[Document images with source code]
....................
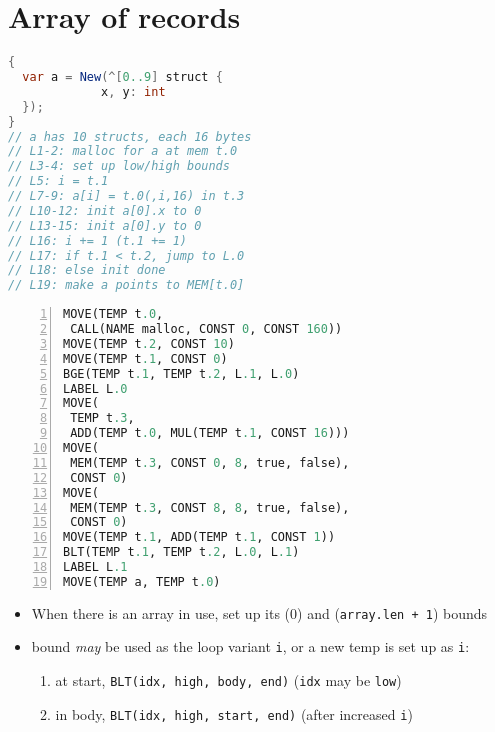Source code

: \section*{Array of records}
\begin{minipage}{.45\linewidth}
\begin{lstlisting}[language=Java,frame=none,morekeywords={New, struct}]
{
  var a = New(^[0..9] struct {
             x, y: int
  });
}
// a has 10 structs, each 16 bytes
// L1-2: malloc for a at mem t.0
// L3-4: set up low/high bounds
// L5: i = t.1
// L7-9: a[i] = t.0(,i,16) in t.3
// L10-12: init a[0].x to 0
// L13-15: init a[0].y to 0
// L16: i += 1 (t.1 += 1)
// L17: if t.1 < t.2, jump to L.0
// L18: else init done
// L19: make a points to MEM[t.0]
\end{lstlisting}
\end{minipage}
\begin{minipage}{.55\linewidth}
\begin{lstlisting}[language=Python,frame=none,numbers=left,numbersep=4pt]
MOVE(TEMP t.0,
 CALL(NAME malloc, CONST 0, CONST 160))
MOVE(TEMP t.2, CONST 10)
MOVE(TEMP t.1, CONST 0)
BGE(TEMP t.1, TEMP t.2, L.1, L.0)
LABEL L.0
MOVE(
 TEMP t.3,
 ADD(TEMP t.0, MUL(TEMP t.1, CONST 16)))
MOVE(
 MEM(TEMP t.3, CONST 0, 8, true, false),
 CONST 0)
MOVE(
 MEM(TEMP t.3, CONST 8, 8, true, false),
 CONST 0)
MOVE(TEMP t.1, ADD(TEMP t.1, CONST 1))
BLT(TEMP t.1, TEMP t.2, L.0, L.1)
LABEL L.1
MOVE(TEMP a, TEMP t.0)
\end{lstlisting}
\end{minipage}
\begin{itemize}
\item When there is an array in use, set up its  (0) and  (\texttt{array.len + 1}) bounds
\item {} bound \emph{may} be used as the loop variant \texttt{i}, or a new temp is set up as \texttt{i}:
  \begin{enumerate}
  \item at start, \texttt{BLT(idx, high, body, end)} (\texttt{idx} may be \texttt{low})
  \item in body, \texttt{BLT(idx, high, start, end)} (after increased \texttt{i})
  \end{enumerate}
\end{itemize}

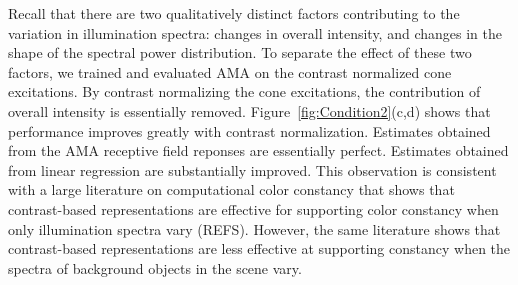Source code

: \documentclass{jov}
\begin{document}
Recall that there are two qualitatively distinct factors contributing to the variation in illumination spectra: changes in overall intensity, and changes in the shape of the spectral power distribution. 
To separate the effect of these two factors, we trained and evaluated AMA on the contrast normalized cone excitations. 
By contrast normalizing the cone excitations, the contribution of overall intensity is essentially removed.
Figure~\ref{fig:Condition2}(c,d) shows that performance improves greatly with contrast normalization. 
Estimates obtained from the AMA receptive field reponses are essentially perfect. 
Estimates obtained from linear regression are substantially improved.
This observation is consistent with a large literature on computational color constancy that shows that 
contrast-based representations are effective for supporting color constancy when only illumination spectra vary (REFS).
However, the same literature shows that contrast-based representations are less effective at supporting constancy when the spectra of background objects in the scene vary.
\end{document}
....................
● WHAT NEEDS TO BE DONE: Set down, unchanged, only those lines above that fall between the line with "with contrast normalization." and the line with "contrast-based representations are effective", the two end lines included.

● RESULT BELOW:
Figure~\ref{fig:Condition2}(c,d) shows that performance improves greatly with contrast normalization. 
Estimates obtained from the AMA receptive field reponses are essentially perfect. 
Estimates obtained from linear regression are substantially improved.
This observation is consistent with a large literature on computational color constancy that shows that 
contrast-based representations are effective for supporting color constancy when only illumination spectra vary (REFS).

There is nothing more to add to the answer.